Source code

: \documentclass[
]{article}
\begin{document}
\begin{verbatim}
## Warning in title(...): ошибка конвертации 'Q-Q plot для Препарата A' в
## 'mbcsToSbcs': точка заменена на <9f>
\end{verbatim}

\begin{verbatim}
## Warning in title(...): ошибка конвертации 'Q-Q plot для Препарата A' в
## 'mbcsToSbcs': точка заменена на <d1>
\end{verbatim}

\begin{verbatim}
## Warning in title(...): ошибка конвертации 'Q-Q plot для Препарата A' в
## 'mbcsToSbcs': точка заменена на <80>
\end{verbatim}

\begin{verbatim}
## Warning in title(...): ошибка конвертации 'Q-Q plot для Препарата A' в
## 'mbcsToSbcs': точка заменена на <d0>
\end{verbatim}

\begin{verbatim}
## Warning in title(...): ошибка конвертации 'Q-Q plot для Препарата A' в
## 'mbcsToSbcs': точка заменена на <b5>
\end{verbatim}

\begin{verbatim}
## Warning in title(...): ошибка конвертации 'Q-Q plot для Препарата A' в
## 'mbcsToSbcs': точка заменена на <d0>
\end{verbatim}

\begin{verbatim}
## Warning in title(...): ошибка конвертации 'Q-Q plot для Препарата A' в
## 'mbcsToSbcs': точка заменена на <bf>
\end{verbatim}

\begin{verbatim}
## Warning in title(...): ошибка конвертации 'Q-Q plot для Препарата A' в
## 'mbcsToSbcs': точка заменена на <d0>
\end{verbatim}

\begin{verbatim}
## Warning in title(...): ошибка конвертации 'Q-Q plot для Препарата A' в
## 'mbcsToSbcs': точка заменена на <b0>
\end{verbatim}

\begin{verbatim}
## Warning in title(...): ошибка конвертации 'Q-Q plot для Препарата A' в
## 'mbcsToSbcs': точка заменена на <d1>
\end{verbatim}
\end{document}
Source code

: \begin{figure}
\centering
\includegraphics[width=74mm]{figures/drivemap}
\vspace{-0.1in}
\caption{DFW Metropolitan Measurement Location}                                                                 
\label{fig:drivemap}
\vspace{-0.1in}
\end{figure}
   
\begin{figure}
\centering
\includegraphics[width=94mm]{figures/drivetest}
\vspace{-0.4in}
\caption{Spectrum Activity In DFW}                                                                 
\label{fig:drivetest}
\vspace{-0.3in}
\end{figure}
....................
EXERCISE DETAILS -
Transcribe the entries exactly.

THE COMPLETED TASK -
Source code

: \documentclass[
]{article}
\begin{document}
\begin{verbatim}
## Warning in title(...): ошибка конвертации 'Q-Q plot для Препарата A' в
## 'mbcsToSbcs': точка заменена на <9f>
\end{verbatim}

\begin{verbatim}
## Warning in title(...): ошибка конвертации 'Q-Q plot для Препарата A' в
## 'mbcsToSbcs': точка заменена на <d1>
\end{verbatim}

\begin{verbatim}
## Warning in title(...): ошибка конвертации 'Q-Q plot для Препарата A' в
## 'mbcsToSbcs': точка заменена на <80>
\end{verbatim}

\begin{verbatim}
## Warning in title(...): ошибка конвертации 'Q-Q plot для Препарата A' в
## 'mbcsToSbcs': точка заменена на <d0>
\end{verbatim}

\begin{verbatim}
## Warning in title(...): ошибка конвертации 'Q-Q plot для Препарата A' в
## 'mbcsToSbcs': точка заменена на <b5>
\end{verbatim}

\begin{verbatim}
## Warning in title(...): ошибка конвертации 'Q-Q plot для Препарата A' в
## 'mbcsToSbcs': точка заменена на <d0>
\end{verbatim}

\begin{verbatim}
## Warning in title(...): ошибка конвертации 'Q-Q plot для Препарата A' в
## 'mbcsToSbcs': точка заменена на <bf>
\end{verbatim}

\begin{verbatim}
## Warning in title(...): ошибка конвертации 'Q-Q plot для Препарата A' в
## 'mbcsToSbcs': точка заменена на <d0>
\end{verbatim}

\begin{verbatim}
## Warning in title(...): ошибка конвертации 'Q-Q plot для Препарата A' в
## 'mbcsToSbcs': точка заменена на <b0>
\end{verbatim}

\begin{verbatim}
## Warning in title(...): ошибка конвертации 'Q-Q plot для Препарата A' в
## 'mbcsToSbcs': точка заменена на <d1>
\end{verbatim}
\end{document}
Source code

: \begin{figure}
\centering
\includegraphics[width=74mm]{figures/drivemap}
\vspace{-0.1in}
\caption{DFW Metropolitan Measurement Location}                                                                 
\label{fig:drivemap}
\vspace{-0.1in}
\end{figure}
   
\begin{figure}
\centering
\includegraphics[width=94mm]{figures/drivetest}
\vspace{-0.4in}
\caption{Spectrum Activity In DFW}                                                                 
\label{fig:drivetest}
\vspace{-0.3in}
\end{figure}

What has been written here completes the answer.